Подобно многим другим жёнам она могла бы устраивать скандалы по поводу моих частых разъездов, постоянного отсутствия на переговорах. Могла бы завидовать тому, что я часто ем вкусные вещи на обедах с иностранцами, постоянно уезжаю в норвежский посёлок и никогда не беру её с собой. Могла бы, но не делала этого. Ей достаточно было участия в официальных праздничных приёмах, когда руководство приглашалось вместе с жёнами. Тогда она попадала в норвежский посёлок, видела магазины и всё, что хотела, вела интеллигентные беседы с руководством Шпицбергена, танцевала на приёмах, и вот тут уж не прощала, если оказывалась без моего внимания. На публике жене своей я должен был воздавать сполна за долгие дни затворничества. И никаких споров на этот счёт.
Питались мы, как правило, в столовой, как и все. На завтрак я не ходил, экономя время. Идя в столовую на обед или ужин, Юля брала с собой разные баночки и набирала с раздаточного стола всякой снеди, которую потом облагораживала по-своему для приёма на завтрак.
Любимыми спортивными занятиями у нас обоих был теннис, плавание в бассейне и катание на лыжах. И на почте, когда приезжали иностранные туристы, жена меня полностью заменяла. А чтобы лучше общаться с посетителями, она систематически посещала мои курсы английского языка. Так что получалась полная гармония, которая многие годы помогала нам выживать в непростых условиях Заполярья.

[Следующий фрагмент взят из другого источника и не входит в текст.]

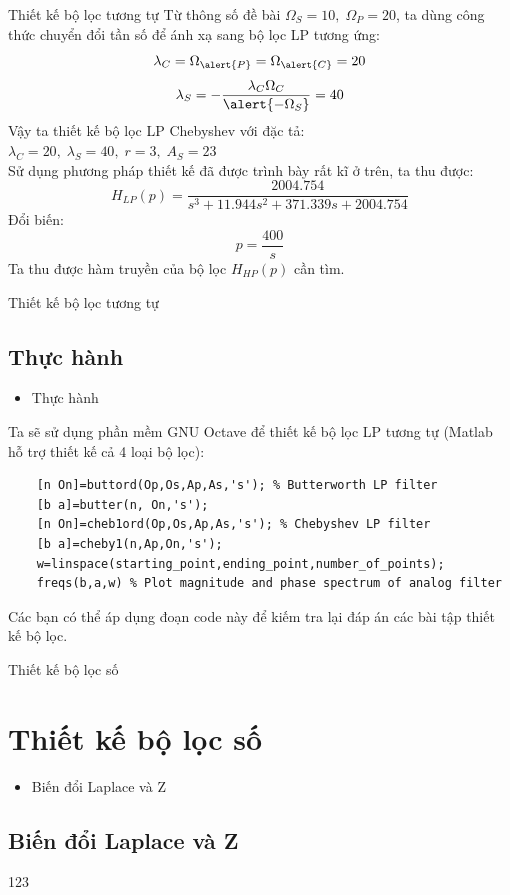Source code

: \documentclass[8pt]{beamer}
\begin{document}
\begin{frame}{Thiết kế bộ lọc tương tự}
Từ thông số đề bài $\Omega_{S}=10,\;\Omega_{P}=20$, ta dùng công thức chuyển đổi tần số để ánh xạ sang bộ lọc LP tương ứng:
$$\lambda_{C}=\Omega_{\alert{P}}=\Omega_{\alert{C}}=20$$
$$\lambda_{S}=-\frac{\lambda_{C}\Omega_{C}}{\alert{-\Omega_{S}}}=40$$
Vậy ta thiết kế bộ lọc LP Chebyshev với đặc tả: $\lambda_{C}=20,\;\lambda_{S}=40,\;r=3,\;A_{S}=23$
\\ Sử dụng phương pháp thiết kế đã được trình bày rất kĩ ở trên, ta thu được:
$$H_{LP}(p)=\frac{2004.754}{s^3+11.944s^2+371.339s+2004.754}$$
Đổi biến: $$p=\frac{400}{s}$$
Ta thu được hàm truyền của bộ lọc $H_{HP}(p)$ cần tìm.
\end{frame}
\begin{frame}[fragile]{Thiết kế bộ lọc tương tự}
\subsection{Thực hành}
\begin{itemize}
	\item Thực hành
\end{itemize}
Ta sẽ sử dụng phần mềm GNU Octave để thiết kế bộ lọc LP tương tự (Matlab hỗ trợ thiết kế cả 4 loại bộ lọc):
\begin{verbatim}
	[n On]=buttord(Op,Os,Ap,As,'s'); % Butterworth LP filter
	[b a]=butter(n, On,'s');
	[n On]=cheb1ord(Op,Os,Ap,As,'s'); % Chebyshev LP filter
	[b a]=cheby1(n,Ap,On,'s'); 
	w=linspace(starting_point,ending_point,number_of_points);
	freqs(b,a,w) % Plot magnitude and phase spectrum of analog filter
\end{verbatim}
Các bạn có thể áp dụng đoạn code này để kiếm tra lại đáp án các bài tập thiết kế bộ lọc.
\end{frame}
\begin{frame}{Thiết kế bộ lọc số}
	\section{Thiết kế bộ lọc số}
\begin{itemize}
	\item Biến đổi Laplace và Z
\end{itemize}
\subsection{Biến đổi Laplace và Z}
123
\end{frame}
\end{document}
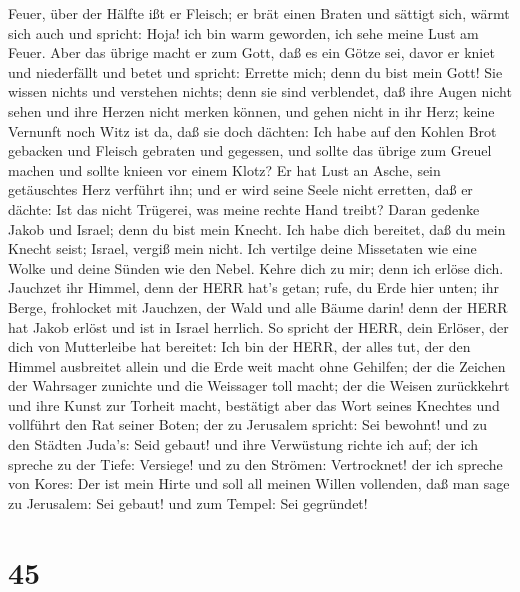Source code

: Feuer, über der Hälfte ißt er Fleisch; er brät einen Braten und sättigt
sich, wärmt sich auch und spricht: Hoja! ich bin warm geworden, ich sehe
meine Lust am Feuer.  Aber das übrige macht er zum Gott,
daß es ein Götze sei, davor er kniet und niederfällt und betet und
spricht: Errette mich; denn du bist mein Gott!  Sie wissen
nichts und verstehen nichts; denn sie sind verblendet, daß ihre Augen
nicht sehen und ihre Herzen nicht merken können,  und gehen
nicht in ihr Herz; keine Vernunft noch Witz ist da, daß sie doch
dächten: Ich habe auf den Kohlen Brot gebacken und Fleisch gebraten und
gegessen, und sollte das übrige zum Greuel machen und sollte knieen vor
einem Klotz?  Er hat Lust an Asche, sein getäuschtes Herz
verführt ihn; und er wird seine Seele nicht erretten, daß er dächte: Ist
das nicht Trügerei, was meine rechte Hand treibt?  Daran
gedenke Jakob und Israel; denn du bist mein Knecht. Ich habe dich
bereitet, daß du mein Knecht seist; Israel, vergiß mein nicht.
 Ich vertilge deine Missetaten wie eine Wolke und deine
Sünden wie den Nebel. Kehre dich zu mir; denn ich erlöse dich.
 Jauchzet ihr Himmel, denn der HERR hat's getan; rufe, du
Erde hier unten; ihr Berge, frohlocket mit Jauchzen, der Wald und alle
Bäume darin! denn der HERR hat Jakob erlöst und ist in Israel herrlich.
 So spricht der HERR, dein Erlöser, der dich von
Mutterleibe hat bereitet: Ich bin der HERR, der alles tut, der den
Himmel ausbreitet allein und die Erde weit macht ohne Gehilfen;
 der die Zeichen der Wahrsager zunichte und die Weissager
toll macht; der die Weisen zurückkehrt und ihre Kunst zur Torheit macht,
 bestätigt aber das Wort seines Knechtes und vollführt den
Rat seiner Boten; der zu Jerusalem spricht: Sei bewohnt! und zu den
Städten Juda's: Seid gebaut! und ihre Verwüstung richte ich auf;
 der ich spreche zu der Tiefe: Versiege! und zu den
Strömen: Vertrocknet!  der ich spreche von Kores: Der ist
mein Hirte und soll all meinen Willen vollenden, daß man sage zu
Jerusalem: Sei gebaut! und zum Tempel: Sei gegründet!

\hypertarget{section-44}{%
\section{45}\label{section-44}}

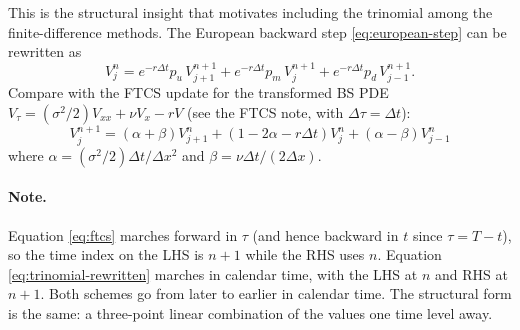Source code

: \documentclass[11pt,a4paper]{article}
\begin{document}
This is the structural insight that motivates including the trinomial
among the finite-difference methods. The European backward step \eqref{eq:european-step} can
be rewritten as
\begin{equation}
V_j^n = e^{-r\Delta t}p_u\,V_{j+1}^{n+1} + e^{-r\Delta t}p_m\,V_j^{n+1} + e^{-r\Delta t}p_d\,V_{j-1}^{n+1}.
\label{eq:trinomial-rewritten}
\end{equation}
Compare with the FTCS update for the transformed BS PDE
$V_\tau = (\sigma^2/2)V_{xx} + \nu V_x - rV$ (see the FTCS note, with $\Delta\tau = \Delta t$):
\begin{equation}
V_j^{n+1} = (\alpha + \beta)V_{j+1}^n + (1 - 2\alpha - r\Delta t)V_j^n + (\alpha - \beta)V_{j-1}^n
\label{eq:ftcs}
\end{equation}
where $\alpha = (\sigma^2/2)\Delta t/\Delta x^2$ and
$\beta = \nu\Delta t/(2\Delta x)$.

\paragraph{Note.} Equation \eqref{eq:ftcs} marches forward in $\tau$
(and hence backward in $t$ since $\tau = T - t$), so the time index
on the LHS is $n+1$ while the RHS uses $n$. Equation
\eqref{eq:trinomial-rewritten} marches in calendar time, with the
LHS at $n$ and RHS at $n+1$. Both schemes go from later to earlier in
calendar time. The structural form is the same: a three-point linear
combination of the values one time level away.
\end{document}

ШПИЦБЕРГЕН — БОЛЬ МОЯ И РАДОСТЬ
Прочитал написанное и удивился, но знаешь чему, дорогой мой читатель? Поразило меня, как много норвежских и русских друзей моих осталось за обложками этой книги, как много событий в ней не упомянуто. Сколько ещё интересного я не рассказал об этом поразительно прекрасном крае белоснежной чистоты ледников, совершенных, как груди Венеры гор, бездонных фьордов с постоянно меняющейся окраской морских вод. Но разве можно объять необъятное, описать неописуемое, уложить в рамки то, что не имеет предела?
Я — южанин по натуре — только волею случая оказался на краю земли, куда даже в мечтах не собирался попадать, но раз очутившись там, уже не могу забыть эту землю, не могу от неё оторваться. В чём причина?
Два летних месяца две тысячи четвёртого года пребывания на Шпицбергене доставили мне много неприятных минут, заставивших написать прощальные стихи, которые я не могу сейчас не вспомнить:
Грустно сознавать, что земля, которую в далёкие годы русские поморы любовно именовали «Батюшка Грумант», на которую ходили не только добычи ради, но и как в дом родимый, коли так ласково к нему обращались, земля эта сегодня напоминает изгоя нашего государства.
Ничего российского не осталось в норвежском посёлке Лонгиербюен, кроме бывших сотрудников треста «Арктикуголь», сбежавших от России на безвизовую территорию Норвегии в поисках заработка и спокойной жизни. Из трёх некогда процветавших российских посёлков с трудом коротает век один Баренцбург, теряющий всё больше и больше своё былое великолепие. Старые дома легко сносятся, а новые уж более десяти лет не строятся. Брошенные посёлки превращаются в пристанище духов, песцов и белых медведей.
Почти четверть своей трудовой жизни я провёл на архипелаге, прилагая все силы к тому, что бы его узнали и полюбили в России, чтобы приезжающие к нам на Шпицберген иностранные гости чувствовали себя в российских посёлках комфортно, уютно, как у себя дома, чтобы соседи наши норвежцы приезжали бы к нам в гости как братья, а не хозяева. Не всё, к сожалению, удалось, оттого и болит сердце.